Então temos esse grupo de atores maravilhosos interpretando essa versão de Eurídice
do dramaturgo Jean Anouilh que Resnais mistura a outra peça do mesmo autor,
Cher Antoine e tudo funciona de forma esplendorosa. Enquanto Pierre Arditi e Lambert
Wilson são Orfeu, Sabine Azéma e Anny Consigny são Eurídice, Michel Piccoli é o pai de Orfeu, e o magnífico
Mathieu Almaric é o misterioso Henry.
Diferente do que
possa parecer, o filme não é um teatro filmado mas uma elegante virtuose de
Resnais sobre seu profundo controle da mise-en-scene. A mistura da realidade -
aqueles homens e mulheres em uma sala vendo uma fita de uma gravação de uma
peça - com o onírico, daqueles atores aos poucos assumindo o papel de
protagonistas da história é fluída e incorpora elementos externos. Os atores
começam essa transposição ou incorporação, sentados em suas confortáveis
poltronas de couro e vão - aos poucos - se levantando e quando o público
percebe, aquele ambiente se transforma em um café, um quarto de hotel ou mesmo
uma estação ferroviária. As luzes se acendem e os personagens caminham em direção
a estes cenários que passam a ser a representação de Eurídice que o público
está vendo.
Para quem lê o
texto e pode estar achando tudo muito "cabeça", "difícil"

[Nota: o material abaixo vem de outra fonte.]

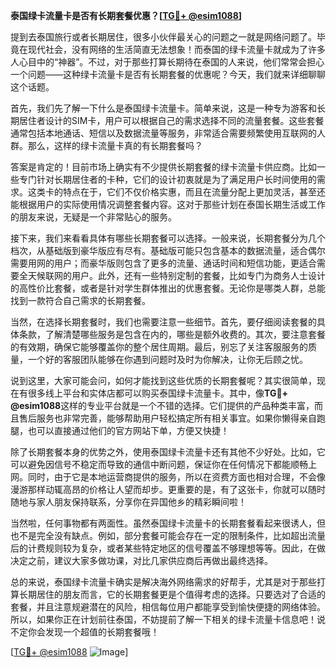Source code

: **泰国绿卡流量卡是否有长期套餐优惠？[[TG💪+ @esim1088](https://t.me/s/esim1088)]**

提到去泰国旅行或者长期居住，很多小伙伴最关心的问题之一就是网络问题了。毕竟在现代社会，没有网络的生活简直无法想象！而泰国的绿卡流量卡就成为了许多人心目中的“神器”。不过，对于那些打算长期待在泰国的人来说，他们常常会担心一个问题——这种绿卡流量卡是否有长期套餐的优惠呢？今天，我们就来详细聊聊这个话题。

首先，我们先了解一下什么是泰国绿卡流量卡。简单来说，这是一种专为游客和长期居住者设计的SIM卡，用户可以根据自己的需求选择不同的流量套餐。这些套餐通常包括本地通话、短信以及数据流量等服务，非常适合需要频繁使用互联网的人群。那么，这样的绿卡流量卡真的有长期套餐吗？

答案是肯定的！目前市场上确实有不少提供长期套餐的绿卡流量卡供应商。比如一些专门针对长期居住者的卡种，它们的设计初衷就是为了满足用户长时间使用的需求。这类卡的特点在于，它们不仅价格实惠，而且在流量分配上更加灵活，甚至还能根据用户的实际使用情况调整套餐内容。这对于那些计划在泰国长期生活或工作的朋友来说，无疑是一个非常贴心的服务。

接下来，我们来看看具体有哪些长期套餐可以选择。一般来说，长期套餐分为几个档次，从基础版到豪华版应有尽有。基础版可能只包含基本的数据流量，适合偶尔需要用网的用户；而豪华版则包含了更多的流量、通话时间和短信功能，更适合需要全天候联网的用户。此外，还有一些特别定制的套餐，比如专门为商务人士设计的高性价比套餐，或者是针对学生群体推出的优惠套餐。无论你是哪类人群，总能找到一款符合自己需求的长期套餐。

当然，在选择长期套餐时，我们也需要注意一些细节。首先，要仔细阅读套餐的具体条款，了解清楚哪些服务是包含在内的，哪些是额外收费的。其次，要注意套餐的有效期，确保它能够覆盖你的整个居住周期。最后，别忘了关注客服服务的质量，一个好的客服团队能够在你遇到问题时及时为你解决，让你无后顾之忧。

说到这里，大家可能会问，如何才能找到这些优质的长期套餐呢？其实很简单，现在有很多线上平台和实体店都可以购买泰国绿卡流量卡。其中，像**TG💪+ @esim1088**这样的专业平台就是一个不错的选择。它们提供的产品种类丰富，而且售后服务也非常完善，能够帮助用户轻松搞定所有相关事宜。如果你懒得亲自跑腿，也可以直接通过他们的官方网站下单，方便又快捷！

除了长期套餐本身的优势之外，使用泰国绿卡流量卡还有其他不少好处。比如，它可以避免因信号不稳定而导致的通信中断问题，保证你在任何情况下都能顺畅上网。同时，由于它是本地运营商提供的服务，所以在资费方面也相对合理，不会像漫游那样动辄高昂的价格让人望而却步。更重要的是，有了这张卡，你就可以随时随地与家人朋友保持联系，分享你在异国他乡的精彩瞬间啦！

当然啦，任何事物都有两面性。虽然泰国绿卡流量卡的长期套餐看起来很诱人，但也不是完全没有缺点。例如，部分套餐可能会存在一定的限制条件，比如超出流量后的计费规则较为复杂，或者某些特定地区的信号覆盖不够理想等等。因此，在做决定之前，建议大家多做功课，对比几家供应商后再做出最终选择。

总的来说，泰国绿卡流量卡确实是解决海外网络需求的好帮手，尤其是对于那些打算长期居住的朋友而言，它的长期套餐更是个值得考虑的选择。只要选对了合适的套餐，并且注意规避潜在的风险，相信每位用户都能享受到愉快便捷的网络体验。所以，如果你正在计划前往泰国，不妨提前了解一下相关的绿卡流量卡信息吧！说不定你会发现一个超值的长期套餐哦！

[[TG💪+ @esim1088](https://t.me/s/esim1088) ![Image](https://i.postimg.cc/4NQfJmqS/Snipaste-2025-05-13-00-14-12.png)]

ou tantos outros adjetivos usados para transformar uma experiência cinematográfica
mais exigente em algo simplesmente chato, um recado: o filme é de facílima
compreensão sobre aquilo que pretende ser. Uma colagem de grandes atores
interpretando esse texto de grande qualidade. E para que escolhermos entre
Wilson e Arditi como Orfeu? Por que não termos os dois, se revezando em diferentes
trechos da peça? Ou por quê Sabine Azéma seria a preterida diante de Anne Consigny? Vamos colocar
as duas como Eurídice e seus muitos conflitos internos.
A trama da peça -
uma tragédia basicamente - acompanha um jovem Orfeu que se apaixona
perdidamente pela misteriosa Eurídice. Ele, tem problemas com um pai possessivo
que o quer ao seu lado todo o tempo, enquanto ela sofre com a
"libertinagem" da mãe enquanto guarda seus próprios segredos. Se você
conhece a historia de Orfeu minimamente sabe como ela termina, embora aqui a
trama não se passe em um ambiente mitológico, existem elementos de realidade
fantástica no personagem de Almaric, por exemplo. Mas a magia de fato está na
forma como Resnais constrói sua historia, rigidamente fotografada e ao mesmo
tempo fluída, integrando o teatro filmado ao cinema de forma muito convincente.
Esse tipo de escolha narrativa quando se misturam teatro e cinema ajuda o público a não se cansar do que vê em tela, mesmo com um texto por vezes
poético em excesso, que verdadeiramente funciona muito melhor no teatro, quando
nossa atenção é toda dada ao palco iluminado e a seus interpretes.
Por mais
maravilhoso que seja um filme, diversos elementos que o compõe - seja a iluminação, ângulos de câmera, um figurino entre outras coisas - as vezes nos
tiram a atenção completa que um texto mais complexo mereça. Felizmente, apesar
de escorregar em alguns momentos (em especial nos quase monólogos das Eurídices
na parte final do filme), Resnais tem tal controle sobre o que quer contar que
nos vemos intrigados a acompanhar a trama.
Resnais mostra que
mesmo aos noventa e um anos, tem vontade de ousar, de apresentar criativas
formas de contar uma historia que o público talvez já conheça até de cor. E ao
conseguir dar frescor a um mito grego adaptado a contemporaneidade, acerta
muito mais do que a maioria das produções ditas "inovadoras" que
reciclam ideias batidas com visual ultrapassado.